What to do: The records that follow are to be given again exactly. Do not carry over any image.

(Beginning of Supplied material)

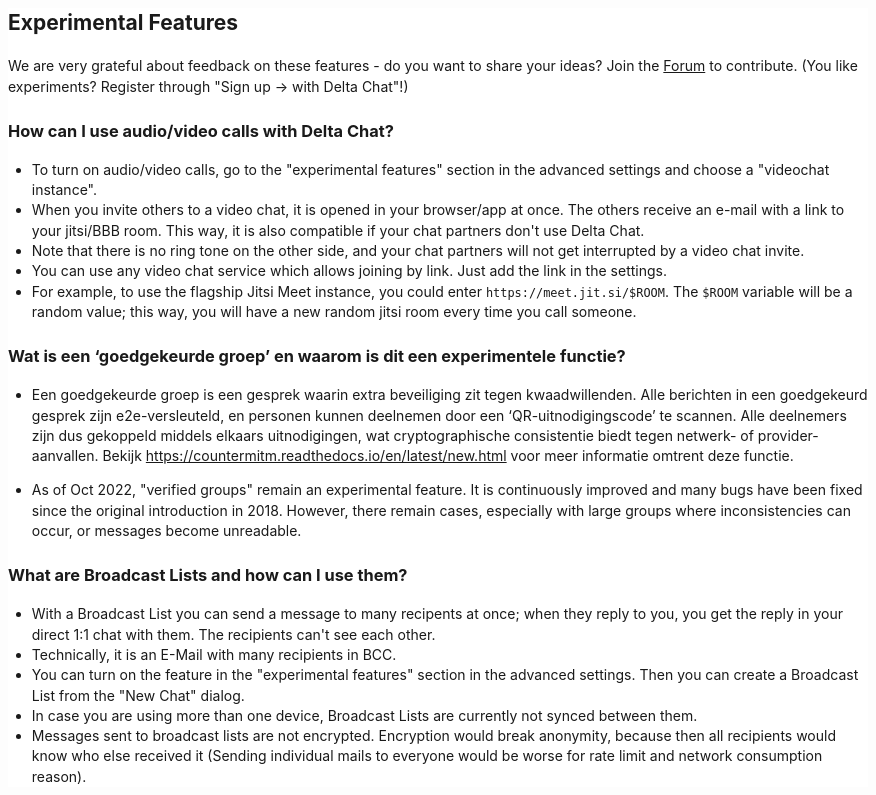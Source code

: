 
## Experimental Features

We are very grateful about feedback on these features - do you want to share
your ideas? Join the [Forum](https://support.delta.chat) to contribute. (You
like experiments? Register through "Sign up -> with Delta Chat"!)

### How can I use audio/video calls with Delta Chat?

- To turn on audio/video calls, go to the "experimental features" section in
  the advanced settings and choose a "videochat instance". 
- When you invite others to a video chat, it is opened in your browser/app at
  once. The others receive an e-mail with a link to your jitsi/BBB room. This
  way, it is also compatible if your chat partners don't use Delta Chat.
- Note that there is no ring tone on the other side, and your chat partners
  will not get interrupted by a video chat invite.
- You can use any video chat service which allows joining by link. Just add the
  link in the settings.
- For example, to use the flagship Jitsi Meet instance, you could enter
  `https://meet.jit.si/$ROOM`. The `$ROOM` variable will be a random value;
  this way, you will have a new random jitsi room every time you call someone.


### Wat is een ‘goedgekeurde groep’ en waarom is dit een experimentele functie? 

- Een goedgekeurde groep is een gesprek waarin extra beveiliging zit tegen
  kwaadwillenden.  Alle berichten in een goedgekeurd gesprek zijn e2e-versleuteld, en
  personen kunnen deelnemen door een ‘QR-uitnodigingscode’ te scannen.  Alle deelnemers zijn 
  dus gekoppeld middels elkaars uitnodigingen, wat 
  cryptographische consistentie biedt tegen netwerk- of provider-aanvallen. 
  Bekijk https://countermitm.readthedocs.io/en/latest/new.html
  voor meer informatie omtrent deze functie. 

- As of Oct 2022, "verified groups" remain an experimental feature. It is
  continuously improved and many bugs have been fixed since the original
  introduction in 2018. However, there remain cases, especially with large
  groups where inconsistencies can occur, or messages become unreadable.


### What are Broadcast Lists and how can I use them?

- With a Broadcast List you can send a message to many recipents at once; when
  they reply to you, you get the reply in your direct 1:1 chat with them. The
recipients can't see each other.
- Technically, it is an E-Mail with many recipients in BCC.
- You can turn on the feature in the "experimental features" section in the
  advanced settings. Then you can create a Broadcast List from the "New Chat"
dialog.
- In case you are using more than one device, Broadcast Lists are currently not
  synced between them.
- Messages sent to broadcast lists are not encrypted. Encryption would break
  anonymity, because then all recipients would know who else received it
  (Sending individual mails to everyone would be worse for rate limit and network
  consumption reason).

(End of Supplied material)

Result of the exercise:
Source code

: 
## Experimental Features

We are very grateful about feedback on these features - do you want to share
your ideas? Join the [Forum](https://support.delta.chat) to contribute. (You
like experiments? Register through "Sign up -> with Delta Chat"!)

### How can I use audio/video calls with Delta Chat?

- To turn on audio/video calls, go to the "experimental features" section in
  the advanced settings and choose a "videochat instance". 
- When you invite others to a video chat, it is opened in your browser/app at
  once. The others receive an e-mail with a link to your jitsi/BBB room. This
  way, it is also compatible if your chat partners don't use Delta Chat.
- Note that there is no ring tone on the other side, and your chat partners
  will not get interrupted by a video chat invite.
- You can use any video chat service which allows joining by link. Just add the
  link in the settings.
- For example, to use the flagship Jitsi Meet instance, you could enter
  `https://meet.jit.si/$ROOM`. The `$ROOM` variable will be a random value;
  this way, you will have a new random jitsi room every time you call someone.


### Wat is een ‘goedgekeurde groep’ en waarom is dit een experimentele functie? 

- Een goedgekeurde groep is een gesprek waarin extra beveiliging zit tegen
  kwaadwillenden.  Alle berichten in een goedgekeurd gesprek zijn e2e-versleuteld, en
  personen kunnen deelnemen door een ‘QR-uitnodigingscode’ te scannen.  Alle deelnemers zijn 
  dus gekoppeld middels elkaars uitnodigingen, wat 
  cryptographische consistentie biedt tegen netwerk- of provider-aanvallen. 
  Bekijk https://countermitm.readthedocs.io/en/latest/new.html
  voor meer informatie omtrent deze functie. 

- As of Oct 2022, "verified groups" remain an experimental feature. It is
  continuously improved and many bugs have been fixed since the original
  introduction in 2018. However, there remain cases, especially with large
  groups where inconsistencies can occur, or messages become unreadable.


### What are Broadcast Lists and how can I use them?

- With a Broadcast List you can send a message to many recipents at once; when
  they reply to you, you get the reply in your direct 1:1 chat with them. The
recipients can't see each other.
- Technically, it is an E-Mail with many recipients in BCC.
- You can turn on the feature in the "experimental features" section in the
  advanced settings. Then you can create a Broadcast List from the "New Chat"
dialog.
- In case you are using more than one device, Broadcast Lists are currently not
  synced between them.
- Messages sent to broadcast lists are not encrypted. Encryption would break
  anonymity, because then all recipients would know who else received it
  (Sending individual mails to everyone would be worse for rate limit and network
  consumption reason).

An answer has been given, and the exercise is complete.